INSTRUCTIONS FOR THE TASK: Set down the material again. Keep every line exactly as it is.
(DATA SHOWN Opens)
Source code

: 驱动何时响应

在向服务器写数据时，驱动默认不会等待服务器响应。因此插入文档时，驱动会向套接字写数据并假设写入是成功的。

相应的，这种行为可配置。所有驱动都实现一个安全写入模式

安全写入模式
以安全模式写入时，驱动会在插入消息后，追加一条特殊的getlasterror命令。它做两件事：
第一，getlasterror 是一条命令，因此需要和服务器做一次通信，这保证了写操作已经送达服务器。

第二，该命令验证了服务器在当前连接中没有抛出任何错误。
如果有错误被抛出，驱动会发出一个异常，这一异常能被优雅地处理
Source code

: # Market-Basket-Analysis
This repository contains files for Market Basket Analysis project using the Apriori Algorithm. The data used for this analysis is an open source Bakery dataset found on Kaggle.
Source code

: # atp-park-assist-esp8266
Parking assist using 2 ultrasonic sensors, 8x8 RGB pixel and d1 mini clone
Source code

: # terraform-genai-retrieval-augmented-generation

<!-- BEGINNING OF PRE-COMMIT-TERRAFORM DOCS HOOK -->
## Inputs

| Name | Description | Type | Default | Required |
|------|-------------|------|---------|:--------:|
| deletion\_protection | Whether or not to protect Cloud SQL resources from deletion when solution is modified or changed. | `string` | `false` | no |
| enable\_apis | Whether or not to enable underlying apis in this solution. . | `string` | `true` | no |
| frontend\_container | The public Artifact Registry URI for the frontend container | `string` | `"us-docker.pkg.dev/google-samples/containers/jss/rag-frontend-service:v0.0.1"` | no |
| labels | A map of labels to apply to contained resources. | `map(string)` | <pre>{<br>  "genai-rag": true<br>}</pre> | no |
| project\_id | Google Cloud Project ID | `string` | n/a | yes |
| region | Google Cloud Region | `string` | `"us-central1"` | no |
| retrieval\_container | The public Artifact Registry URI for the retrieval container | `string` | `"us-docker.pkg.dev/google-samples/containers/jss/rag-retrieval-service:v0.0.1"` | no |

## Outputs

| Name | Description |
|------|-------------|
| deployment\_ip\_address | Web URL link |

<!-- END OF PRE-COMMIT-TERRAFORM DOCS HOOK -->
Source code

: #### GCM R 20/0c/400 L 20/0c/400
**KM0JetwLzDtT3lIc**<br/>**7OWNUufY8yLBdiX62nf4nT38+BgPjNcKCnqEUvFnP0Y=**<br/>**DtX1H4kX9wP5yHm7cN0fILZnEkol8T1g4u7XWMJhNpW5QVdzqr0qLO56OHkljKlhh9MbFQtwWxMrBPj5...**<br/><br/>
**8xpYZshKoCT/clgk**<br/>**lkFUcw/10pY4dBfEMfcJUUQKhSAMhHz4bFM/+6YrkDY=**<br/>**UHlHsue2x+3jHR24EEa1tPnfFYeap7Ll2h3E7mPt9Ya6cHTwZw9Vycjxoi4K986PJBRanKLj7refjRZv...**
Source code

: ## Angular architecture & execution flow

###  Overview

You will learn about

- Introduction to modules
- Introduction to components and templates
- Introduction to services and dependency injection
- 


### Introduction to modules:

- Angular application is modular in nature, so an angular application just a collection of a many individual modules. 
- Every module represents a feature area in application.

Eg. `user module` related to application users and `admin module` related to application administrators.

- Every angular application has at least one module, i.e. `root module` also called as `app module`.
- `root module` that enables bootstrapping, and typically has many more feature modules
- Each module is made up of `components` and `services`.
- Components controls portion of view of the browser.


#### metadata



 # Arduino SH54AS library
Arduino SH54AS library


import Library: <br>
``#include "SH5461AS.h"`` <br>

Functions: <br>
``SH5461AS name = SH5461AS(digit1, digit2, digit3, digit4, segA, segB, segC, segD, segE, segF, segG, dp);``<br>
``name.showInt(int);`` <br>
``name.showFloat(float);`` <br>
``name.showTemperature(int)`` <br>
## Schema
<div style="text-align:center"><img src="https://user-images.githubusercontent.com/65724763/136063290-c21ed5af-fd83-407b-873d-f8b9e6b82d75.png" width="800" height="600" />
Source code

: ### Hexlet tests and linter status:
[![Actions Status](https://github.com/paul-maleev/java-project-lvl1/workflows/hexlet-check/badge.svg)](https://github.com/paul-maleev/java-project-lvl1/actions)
(DATA SHOWN Closes)
YOUR RESPONSE:
Source code

: 驱动何时响应

在向服务器写数据时，驱动默认不会等待服务器响应。因此插入文档时，驱动会向套接字写数据并假设写入是成功的。

相应的，这种行为可配置。所有驱动都实现一个安全写入模式

安全写入模式
以安全模式写入时，驱动会在插入消息后，追加一条特殊的getlasterror命令。它做两件事：
第一，getlasterror 是一条命令，因此需要和服务器做一次通信，这保证了写操作已经送达服务器。

第二，该命令验证了服务器在当前连接中没有抛出任何错误。
如果有错误被抛出，驱动会发出一个异常，这一异常能被优雅地处理
Source code

: # Market-Basket-Analysis
This repository contains files for Market Basket Analysis project using the Apriori Algorithm. The data used for this analysis is an open source Bakery dataset found on Kaggle.
Source code

: # atp-park-assist-esp8266
Parking assist using 2 ultrasonic sensors, 8x8 RGB pixel and d1 mini clone
Source code

: # terraform-genai-retrieval-augmented-generation

<!-- BEGINNING OF PRE-COMMIT-TERRAFORM DOCS HOOK -->
## Inputs

| Name | Description | Type | Default | Required |
|------|-------------|------|---------|:--------:|
| deletion\_protection | Whether or not to protect Cloud SQL resources from deletion when solution is modified or changed. | `string` | `false` | no |
| enable\_apis | Whether or not to enable underlying apis in this solution. . | `string` | `true` | no |
| frontend\_container | The public Artifact Registry URI for the frontend container | `string` | `"us-docker.pkg.dev/google-samples/containers/jss/rag-frontend-service:v0.0.1"` | no |
| labels | A map of labels to apply to contained resources. | `map(string)` | <pre>{<br>  "genai-rag": true<br>}</pre> | no |
| project\_id | Google Cloud Project ID | `string` | n/a | yes |
| region | Google Cloud Region | `string` | `"us-central1"` | no |
| retrieval\_container | The public Artifact Registry URI for the retrieval container | `string` | `"us-docker.pkg.dev/google-samples/containers/jss/rag-retrieval-service:v0.0.1"` | no |

## Outputs

| Name | Description |
|------|-------------|
| deployment\_ip\_address | Web URL link |

<!-- END OF PRE-COMMIT-TERRAFORM DOCS HOOK -->
Source code

: #### GCM R 20/0c/400 L 20/0c/400
**KM0JetwLzDtT3lIc**<br/>**7OWNUufY8yLBdiX62nf4nT38+BgPjNcKCnqEUvFnP0Y=**<br/>**DtX1H4kX9wP5yHm7cN0fILZnEkol8T1g4u7XWMJhNpW5QVdzqr0qLO56OHkljKlhh9MbFQtwWxMrBPj5...**<br/><br/>
**8xpYZshKoCT/clgk**<br/>**lkFUcw/10pY4dBfEMfcJUUQKhSAMhHz4bFM/+6YrkDY=**<br/>**UHlHsue2x+3jHR24EEa1tPnfFYeap7Ll2h3E7mPt9Ya6cHTwZw9Vycjxoi4K986PJBRanKLj7refjRZv...**
Source code

: ## Angular architecture & execution flow

###  Overview

You will learn about

- Introduction to modules
- Introduction to components and templates
- Introduction to services and dependency injection
- 


### Introduction to modules:

- Angular application is modular in nature, so an angular application just a collection of a many individual modules. 
- Every module represents a feature area in application.

Eg. `user module` related to application users and `admin module` related to application administrators.

- Every angular application has at least one module, i.e. `root module` also called as `app module`.
- `root module` that enables bootstrapping, and typically has many more feature modules
- Each module is made up of `components` and `services`.
- Components controls portion of view of the browser.


#### metadata



 # Arduino SH54AS library
Arduino SH54AS library


import Library: <br>
``#include "SH5461AS.h"`` <br>

Functions: <br>
``SH5461AS name = SH5461AS(digit1, digit2, digit3, digit4, segA, segB, segC, segD, segE, segF, segG, dp);``<br>
``name.showInt(int);`` <br>
``name.showFloat(float);`` <br>
``name.showTemperature(int)`` <br>
## Schema
<div style="text-align:center"><img src="https://user-images.githubusercontent.com/65724763/136063290-c21ed5af-fd83-407b-873d-f8b9e6b82d75.png" width="800" height="600" />
Source code

: ### Hexlet tests and linter status:
[![Actions Status](https://github.com/paul-maleev/java-project-lvl1/workflows/hexlet-check/badge.svg)](https://github.com/paul-maleev/java-project-lvl1/actions)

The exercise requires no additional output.